19. | Please present pro forma reserve information and pro forma standardized measure of discounted future net cash flows information comparable to the disclosures required by FASB ASC 932-235-50. Refer to SAB Topic 2D. |
Response: See page 95. The pro forma adjustments include adjustment to reflect value of the Matrix oil and gas properties.
20. Please include pro forma adjustments to depict the tax effect of the merger, if appropriate.
Response: We believe that no pro forma adjustments are required to depict the tax effect of the merger.
Unaudited Pro Forma Condensed Combined Balance Sheet
21. | We note various inconsistencies between your purchase price allocation and the related pro forma adjustments which would generally need to be clarified and resolved through revision or disclosure as appropriate. However, if you have not properly identified the accounting acquirer other revisions will be necessary. We will further consider the presentation along with your response to the other comment in this letter regarding the accounting acquirer determination. |
Response: We have corrected the inconsistencies between the purchase price allocations and the related pro forma adjustments.

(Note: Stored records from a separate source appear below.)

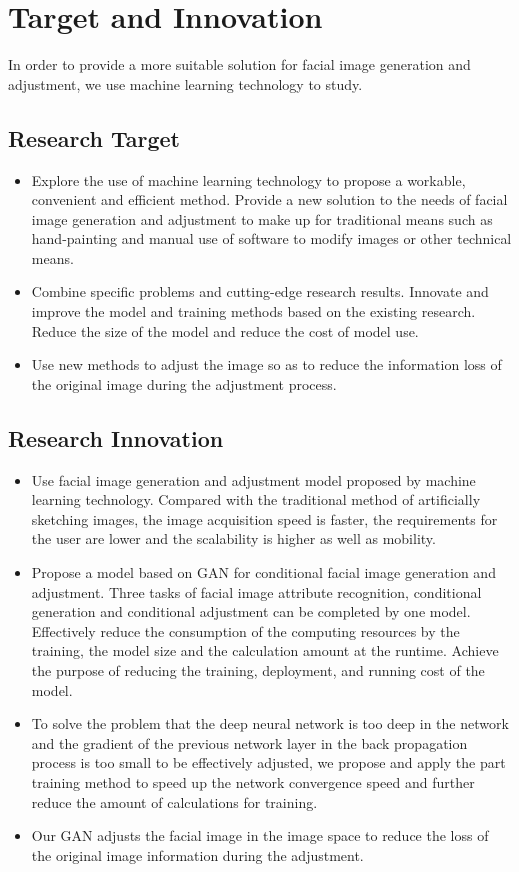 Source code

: \section{Target and Innovation}

In order to provide a more suitable solution for facial image generation and adjustment,
    we use machine learning technology to study.

\subsection{Research Target}
\begin{itemize}
\item Explore the use of machine learning technology to propose a workable, convenient and efficient method.
    Provide a new solution to the needs of facial image generation and adjustment to make up for traditional means such as hand-painting and manual use of software to modify images or other technical means.
\item Combine specific problems and cutting-edge research results.
    Innovate and improve the model and training methods based on the existing research.
    Reduce the size of the model and reduce the cost of model use.
\item Use new methods to adjust the image so as to reduce the information loss of the original image during the adjustment process.
\end{itemize}
\subsection{Research Innovation}
\begin{itemize}
\item Use facial image generation and adjustment model proposed by machine learning technology.
    Compared with the traditional method of artificially sketching images, the image acquisition speed is faster, the requirements for the user are lower
    and the scalability is higher as well as mobility.
\item Propose a model based on GAN for conditional facial image generation and adjustment.
    Three tasks of facial image attribute recognition,
    conditional generation and conditional adjustment can be completed by one model.
    Effectively reduce the consumption of the computing resources by the training,
    the model size and the calculation amount at the runtime.
    Achieve the purpose of reducing the training, deployment, and running cost of the model.
\item To solve the problem that the deep neural network is too deep in the network and the gradient of the previous network layer in the back propagation process is too small to be effectively adjusted,
    we propose and apply the part training method to speed up the network convergence speed and further reduce the amount of calculations for training.

\item Our GAN adjusts the facial image in the image space to reduce the loss of the original image information during the adjustment.
\end{itemize}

Unaudited Pro Forma Condensed Statement of Operations
22. | We note Matrix acquired a 50% working interest in the Sansinena Oil Field and the smaller adjacent East LA Field for $20 million on June 15, 2016, and your pro forma condensed statements of operations reflect this acquisition as if it was consummated on January 1, 2015. Please include a description of this transaction in the pro forma financial information. |
In addition, this acquisition appears to be significant to Matrix and Holdings in regards to purchase price, total assets and results of operations as well as proved reserves. Please tell us whether you intend to file historical pre-acquisition financial statements of the Sansinena Oil Field due to its significance as their omission may appear to render Matrix’s financial statements incomplete.
Finally, please comply with the disclosure requirements set forth in FASB ASC 805-10-50 with respect to this acquisition in Matrix’s updated financial statements to be filed in the next amendment to the registration statement.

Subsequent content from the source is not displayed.